« On ne peut pas comparer l'avortement avec la peine de mort »

AVORTEMENT-EUTHANASIE-PEINE DE MORT

En 1993, lors d'un cours international tenu à l'Escorial sur le Catéchisme de l'Église Catholique, le cardinal Joseph Ratzinger (alors préfet de la Congrégation pour la Doctrine de la Foi) fut interrogé sur des questions morales d'actualité majeure : l'avortement, l'euthanasie et la peine de mort. Ses réponses reflètent la clarté avec laquelle il distinguait la défense non négociable de la vie innocente et les débats légitimes sur la justice pénale.

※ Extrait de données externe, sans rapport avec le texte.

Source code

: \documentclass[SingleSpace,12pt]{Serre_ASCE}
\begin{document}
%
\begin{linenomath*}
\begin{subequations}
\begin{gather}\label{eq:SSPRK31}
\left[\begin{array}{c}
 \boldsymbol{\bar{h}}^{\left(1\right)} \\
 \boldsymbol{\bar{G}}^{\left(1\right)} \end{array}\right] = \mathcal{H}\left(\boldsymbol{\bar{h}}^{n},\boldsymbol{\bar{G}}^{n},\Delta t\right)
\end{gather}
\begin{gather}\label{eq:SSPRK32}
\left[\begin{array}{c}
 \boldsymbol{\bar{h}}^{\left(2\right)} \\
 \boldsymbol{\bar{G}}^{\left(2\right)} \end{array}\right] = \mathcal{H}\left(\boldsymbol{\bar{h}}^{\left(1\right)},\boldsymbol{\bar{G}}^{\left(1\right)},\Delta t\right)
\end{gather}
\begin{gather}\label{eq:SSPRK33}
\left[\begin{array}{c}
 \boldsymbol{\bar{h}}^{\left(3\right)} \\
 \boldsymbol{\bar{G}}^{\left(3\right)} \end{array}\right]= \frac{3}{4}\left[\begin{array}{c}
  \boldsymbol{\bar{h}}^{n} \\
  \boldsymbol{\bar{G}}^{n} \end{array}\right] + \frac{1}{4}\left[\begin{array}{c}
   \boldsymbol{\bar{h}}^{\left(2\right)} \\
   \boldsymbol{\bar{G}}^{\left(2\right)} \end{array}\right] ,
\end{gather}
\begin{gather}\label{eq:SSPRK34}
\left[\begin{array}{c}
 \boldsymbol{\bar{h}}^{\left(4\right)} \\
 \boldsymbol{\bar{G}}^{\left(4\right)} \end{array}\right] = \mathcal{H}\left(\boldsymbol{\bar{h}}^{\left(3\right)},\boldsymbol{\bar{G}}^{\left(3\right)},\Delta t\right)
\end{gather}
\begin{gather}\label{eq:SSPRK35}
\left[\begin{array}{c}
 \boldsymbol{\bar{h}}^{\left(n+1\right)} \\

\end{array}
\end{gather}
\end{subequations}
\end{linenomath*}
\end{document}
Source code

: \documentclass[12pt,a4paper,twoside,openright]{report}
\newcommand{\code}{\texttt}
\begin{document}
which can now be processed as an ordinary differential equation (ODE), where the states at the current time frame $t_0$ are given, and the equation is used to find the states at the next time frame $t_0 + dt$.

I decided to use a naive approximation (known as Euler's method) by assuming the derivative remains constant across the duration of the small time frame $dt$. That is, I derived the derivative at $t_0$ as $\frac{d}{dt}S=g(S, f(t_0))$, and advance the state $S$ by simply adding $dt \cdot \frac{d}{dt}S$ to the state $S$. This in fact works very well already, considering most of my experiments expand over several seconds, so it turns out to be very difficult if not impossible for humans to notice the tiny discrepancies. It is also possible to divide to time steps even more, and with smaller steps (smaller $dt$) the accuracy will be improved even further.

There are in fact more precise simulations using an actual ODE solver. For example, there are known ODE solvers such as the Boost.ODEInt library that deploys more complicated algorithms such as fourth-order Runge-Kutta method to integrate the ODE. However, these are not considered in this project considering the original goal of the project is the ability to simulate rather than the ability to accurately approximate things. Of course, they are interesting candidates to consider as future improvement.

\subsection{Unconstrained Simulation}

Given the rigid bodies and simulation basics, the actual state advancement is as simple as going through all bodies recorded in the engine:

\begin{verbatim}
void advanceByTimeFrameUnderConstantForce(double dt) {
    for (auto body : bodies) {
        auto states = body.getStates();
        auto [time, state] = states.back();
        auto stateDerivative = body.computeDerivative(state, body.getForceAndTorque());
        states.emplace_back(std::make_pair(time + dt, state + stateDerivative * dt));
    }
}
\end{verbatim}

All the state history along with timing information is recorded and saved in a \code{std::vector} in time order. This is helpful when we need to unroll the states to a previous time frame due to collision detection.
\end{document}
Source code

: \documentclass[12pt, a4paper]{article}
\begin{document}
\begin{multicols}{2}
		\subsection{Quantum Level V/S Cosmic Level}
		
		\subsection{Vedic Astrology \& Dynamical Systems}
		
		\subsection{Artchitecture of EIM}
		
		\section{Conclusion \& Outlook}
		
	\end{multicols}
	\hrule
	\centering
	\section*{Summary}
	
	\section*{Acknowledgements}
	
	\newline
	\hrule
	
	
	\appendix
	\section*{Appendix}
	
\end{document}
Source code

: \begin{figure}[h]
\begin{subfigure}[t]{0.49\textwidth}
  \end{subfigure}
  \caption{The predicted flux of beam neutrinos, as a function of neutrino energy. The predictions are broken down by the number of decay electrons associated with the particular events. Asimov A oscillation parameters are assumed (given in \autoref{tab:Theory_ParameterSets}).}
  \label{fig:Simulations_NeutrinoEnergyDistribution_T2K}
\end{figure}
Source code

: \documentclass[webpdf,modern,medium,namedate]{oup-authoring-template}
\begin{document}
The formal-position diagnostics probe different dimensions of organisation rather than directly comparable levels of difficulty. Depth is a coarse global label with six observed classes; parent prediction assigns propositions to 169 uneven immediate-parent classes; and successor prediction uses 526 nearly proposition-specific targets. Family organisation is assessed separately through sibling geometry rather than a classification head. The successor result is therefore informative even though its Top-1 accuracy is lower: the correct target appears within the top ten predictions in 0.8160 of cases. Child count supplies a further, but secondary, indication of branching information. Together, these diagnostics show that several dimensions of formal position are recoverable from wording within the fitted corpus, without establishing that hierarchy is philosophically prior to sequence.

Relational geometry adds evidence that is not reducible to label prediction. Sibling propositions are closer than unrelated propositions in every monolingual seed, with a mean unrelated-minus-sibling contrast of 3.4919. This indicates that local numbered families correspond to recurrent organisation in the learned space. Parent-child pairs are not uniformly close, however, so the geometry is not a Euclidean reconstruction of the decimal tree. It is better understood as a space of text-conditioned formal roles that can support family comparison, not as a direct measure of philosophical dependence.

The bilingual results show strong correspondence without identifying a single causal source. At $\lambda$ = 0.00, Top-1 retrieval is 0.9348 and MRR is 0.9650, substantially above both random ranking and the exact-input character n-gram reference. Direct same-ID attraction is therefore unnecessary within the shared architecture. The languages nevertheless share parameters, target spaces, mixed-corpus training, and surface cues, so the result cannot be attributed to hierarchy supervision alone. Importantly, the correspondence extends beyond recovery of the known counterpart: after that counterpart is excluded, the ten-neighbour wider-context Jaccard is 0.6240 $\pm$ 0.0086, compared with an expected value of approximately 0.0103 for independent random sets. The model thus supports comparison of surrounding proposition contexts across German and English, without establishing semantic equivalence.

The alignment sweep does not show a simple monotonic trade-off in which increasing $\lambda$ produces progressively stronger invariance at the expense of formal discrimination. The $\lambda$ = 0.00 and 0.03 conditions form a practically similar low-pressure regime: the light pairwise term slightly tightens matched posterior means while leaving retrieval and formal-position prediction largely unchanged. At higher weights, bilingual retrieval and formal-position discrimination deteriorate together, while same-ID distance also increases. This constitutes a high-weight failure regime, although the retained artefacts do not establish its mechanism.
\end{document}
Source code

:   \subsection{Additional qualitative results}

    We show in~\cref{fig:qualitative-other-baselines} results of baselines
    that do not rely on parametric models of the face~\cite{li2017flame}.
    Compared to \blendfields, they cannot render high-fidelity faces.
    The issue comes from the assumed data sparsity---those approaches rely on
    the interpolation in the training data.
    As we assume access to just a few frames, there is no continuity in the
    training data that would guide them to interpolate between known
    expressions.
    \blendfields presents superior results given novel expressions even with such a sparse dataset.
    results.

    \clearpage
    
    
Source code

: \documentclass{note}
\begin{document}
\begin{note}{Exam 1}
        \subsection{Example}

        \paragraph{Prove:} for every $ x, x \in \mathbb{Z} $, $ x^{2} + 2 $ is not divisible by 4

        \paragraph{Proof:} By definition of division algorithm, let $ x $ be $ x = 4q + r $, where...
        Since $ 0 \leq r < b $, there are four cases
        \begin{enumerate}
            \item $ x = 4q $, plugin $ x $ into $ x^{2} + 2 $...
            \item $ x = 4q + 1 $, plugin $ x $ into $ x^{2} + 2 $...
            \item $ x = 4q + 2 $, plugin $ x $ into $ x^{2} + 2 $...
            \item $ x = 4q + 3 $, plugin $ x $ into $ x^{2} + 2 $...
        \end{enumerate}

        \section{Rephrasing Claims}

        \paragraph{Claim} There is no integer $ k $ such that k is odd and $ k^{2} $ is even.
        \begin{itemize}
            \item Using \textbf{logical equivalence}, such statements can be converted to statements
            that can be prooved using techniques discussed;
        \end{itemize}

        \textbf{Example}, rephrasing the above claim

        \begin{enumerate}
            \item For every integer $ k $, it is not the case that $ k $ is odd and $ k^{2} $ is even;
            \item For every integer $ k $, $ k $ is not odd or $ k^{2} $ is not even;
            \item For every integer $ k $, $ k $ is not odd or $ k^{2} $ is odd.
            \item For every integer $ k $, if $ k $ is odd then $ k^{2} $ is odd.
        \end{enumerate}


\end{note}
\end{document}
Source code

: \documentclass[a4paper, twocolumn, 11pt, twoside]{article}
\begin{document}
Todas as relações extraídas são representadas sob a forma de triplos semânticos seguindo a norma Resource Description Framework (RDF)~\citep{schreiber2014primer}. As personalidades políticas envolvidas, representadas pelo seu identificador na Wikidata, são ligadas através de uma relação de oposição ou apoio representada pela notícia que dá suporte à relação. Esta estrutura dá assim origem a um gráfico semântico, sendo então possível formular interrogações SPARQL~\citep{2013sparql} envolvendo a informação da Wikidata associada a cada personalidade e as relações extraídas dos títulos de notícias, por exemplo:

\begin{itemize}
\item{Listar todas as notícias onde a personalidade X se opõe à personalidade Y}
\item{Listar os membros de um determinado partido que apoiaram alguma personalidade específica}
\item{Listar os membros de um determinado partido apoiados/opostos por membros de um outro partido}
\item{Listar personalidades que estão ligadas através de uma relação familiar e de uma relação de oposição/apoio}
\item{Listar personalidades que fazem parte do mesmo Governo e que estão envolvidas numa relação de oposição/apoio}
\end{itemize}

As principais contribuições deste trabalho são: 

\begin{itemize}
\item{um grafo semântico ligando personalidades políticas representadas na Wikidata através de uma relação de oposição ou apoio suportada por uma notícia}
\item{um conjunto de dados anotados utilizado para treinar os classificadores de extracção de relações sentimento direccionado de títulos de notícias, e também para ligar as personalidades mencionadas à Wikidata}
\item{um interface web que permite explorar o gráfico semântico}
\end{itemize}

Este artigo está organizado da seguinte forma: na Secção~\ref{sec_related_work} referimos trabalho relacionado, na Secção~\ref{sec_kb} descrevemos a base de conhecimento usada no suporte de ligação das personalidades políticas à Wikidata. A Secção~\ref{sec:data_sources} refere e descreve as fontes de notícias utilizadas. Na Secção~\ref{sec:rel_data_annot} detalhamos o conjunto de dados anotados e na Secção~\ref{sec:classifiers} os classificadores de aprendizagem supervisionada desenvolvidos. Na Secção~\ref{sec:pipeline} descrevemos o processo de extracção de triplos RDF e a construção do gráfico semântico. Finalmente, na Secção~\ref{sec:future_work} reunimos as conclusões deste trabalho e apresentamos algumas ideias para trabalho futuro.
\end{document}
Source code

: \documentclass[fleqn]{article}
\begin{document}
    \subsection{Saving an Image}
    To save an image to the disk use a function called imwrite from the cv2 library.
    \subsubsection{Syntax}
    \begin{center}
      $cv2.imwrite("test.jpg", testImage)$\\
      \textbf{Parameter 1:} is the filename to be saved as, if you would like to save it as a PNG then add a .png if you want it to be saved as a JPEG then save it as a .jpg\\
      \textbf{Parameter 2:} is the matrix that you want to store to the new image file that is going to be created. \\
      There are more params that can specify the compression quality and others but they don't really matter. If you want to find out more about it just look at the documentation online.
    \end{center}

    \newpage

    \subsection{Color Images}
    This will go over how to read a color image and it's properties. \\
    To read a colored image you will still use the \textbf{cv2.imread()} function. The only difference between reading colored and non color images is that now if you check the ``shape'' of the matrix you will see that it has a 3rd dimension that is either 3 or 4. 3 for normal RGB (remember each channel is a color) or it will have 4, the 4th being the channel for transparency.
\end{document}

L'avortement : crime contre les innocents

Ratzinger fut catégorique en rejetant toute tentative d'assimiler l'avortement à d'autres questions. « Dans l'avortement, on tue de manière évidente une personne entièrement innocente, en subordonnant le droit à la vie à ses propres intérêts », déclara-t-il. Le préfet souligna qu'il n'y a ici aucune ambiguïté : la vie humaine dès la conception possède une dignité absolue qu'aucun pouvoir politique ou social ne peut relativiser. Dans cette optique, il expliqua que, tandis que certains tentent de relativiser l'avortement en le parallélisant avec d'autres problématiques, la vérité est qu'il détruit toujours le plus démuni : « L'enfant n'a aucune possibilité de défense ; il est la victime absolue, et c'est pourquoi l'avortement se situe sur un niveau très différent de toute autre question de la vie publique ».

La peine de mort : rejet personnel, mais sans condamnation dogmatique

Concernant la peine capitale, Ratzinger adopta un ton nuancé. « Personnellement, je soutiens l'abolition de la peine de mort et l'objectif politique et social correspondant », affirma-t-il. Cependant, il précisa avec clarté : « On ne peut pas dire que la peine capitale soit absolument et pour toujours exclue dans toutes les circonstances ».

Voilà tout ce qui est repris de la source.